Where in the entries below does "requests" appear? Copy every line that has it.

-- SUPPLIED MATERIAL --
::::::::
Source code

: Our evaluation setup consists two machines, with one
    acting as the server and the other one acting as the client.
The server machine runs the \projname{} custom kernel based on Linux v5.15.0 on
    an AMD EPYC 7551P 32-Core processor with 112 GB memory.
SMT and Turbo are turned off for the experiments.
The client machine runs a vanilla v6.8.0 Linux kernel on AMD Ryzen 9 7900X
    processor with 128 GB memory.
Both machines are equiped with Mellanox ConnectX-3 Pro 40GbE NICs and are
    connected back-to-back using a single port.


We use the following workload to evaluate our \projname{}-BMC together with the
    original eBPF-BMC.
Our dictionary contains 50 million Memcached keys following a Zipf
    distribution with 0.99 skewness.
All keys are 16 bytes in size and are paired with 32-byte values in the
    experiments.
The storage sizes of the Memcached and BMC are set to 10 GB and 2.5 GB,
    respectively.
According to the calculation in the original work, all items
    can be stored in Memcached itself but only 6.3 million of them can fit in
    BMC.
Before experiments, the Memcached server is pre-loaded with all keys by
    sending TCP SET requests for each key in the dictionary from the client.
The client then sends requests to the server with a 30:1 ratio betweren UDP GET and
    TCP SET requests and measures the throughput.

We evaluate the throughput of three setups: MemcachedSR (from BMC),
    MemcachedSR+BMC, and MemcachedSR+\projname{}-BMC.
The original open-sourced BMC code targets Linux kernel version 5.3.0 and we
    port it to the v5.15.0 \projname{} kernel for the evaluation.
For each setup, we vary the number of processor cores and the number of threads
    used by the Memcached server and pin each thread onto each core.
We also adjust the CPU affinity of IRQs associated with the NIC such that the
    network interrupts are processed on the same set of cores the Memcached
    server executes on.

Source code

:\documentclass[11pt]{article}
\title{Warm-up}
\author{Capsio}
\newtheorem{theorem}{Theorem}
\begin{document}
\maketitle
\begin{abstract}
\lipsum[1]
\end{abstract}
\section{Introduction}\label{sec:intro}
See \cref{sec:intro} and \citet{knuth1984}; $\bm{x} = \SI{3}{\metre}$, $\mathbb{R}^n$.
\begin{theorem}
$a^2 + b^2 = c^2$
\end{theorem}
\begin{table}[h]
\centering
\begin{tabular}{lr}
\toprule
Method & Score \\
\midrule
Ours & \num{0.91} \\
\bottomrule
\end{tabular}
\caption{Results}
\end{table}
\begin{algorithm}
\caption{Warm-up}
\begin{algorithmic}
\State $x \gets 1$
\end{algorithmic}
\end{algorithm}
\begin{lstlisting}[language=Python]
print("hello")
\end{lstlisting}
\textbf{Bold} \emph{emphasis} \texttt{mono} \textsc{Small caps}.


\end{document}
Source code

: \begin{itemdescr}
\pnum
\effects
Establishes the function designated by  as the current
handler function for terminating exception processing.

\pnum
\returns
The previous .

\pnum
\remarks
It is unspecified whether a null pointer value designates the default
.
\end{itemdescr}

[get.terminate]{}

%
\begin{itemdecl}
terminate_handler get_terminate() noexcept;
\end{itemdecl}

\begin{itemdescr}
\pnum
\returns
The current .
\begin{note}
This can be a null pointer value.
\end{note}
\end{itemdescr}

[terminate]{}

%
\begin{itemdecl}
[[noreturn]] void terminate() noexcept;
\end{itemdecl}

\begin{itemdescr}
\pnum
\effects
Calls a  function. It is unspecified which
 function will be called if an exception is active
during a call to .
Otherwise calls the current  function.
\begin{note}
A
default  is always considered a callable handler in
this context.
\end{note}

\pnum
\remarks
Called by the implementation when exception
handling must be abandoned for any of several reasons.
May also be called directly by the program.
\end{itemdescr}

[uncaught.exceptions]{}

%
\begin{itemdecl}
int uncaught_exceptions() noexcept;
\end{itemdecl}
::::::::
-- SOLUTION TO THIS TASK --
    sending TCP SET requests for each key in the dictionary from the client.
The client then sends requests to the server with a 30:1 ratio betweren UDP GET and
    TCP SET requests and measures the throughput.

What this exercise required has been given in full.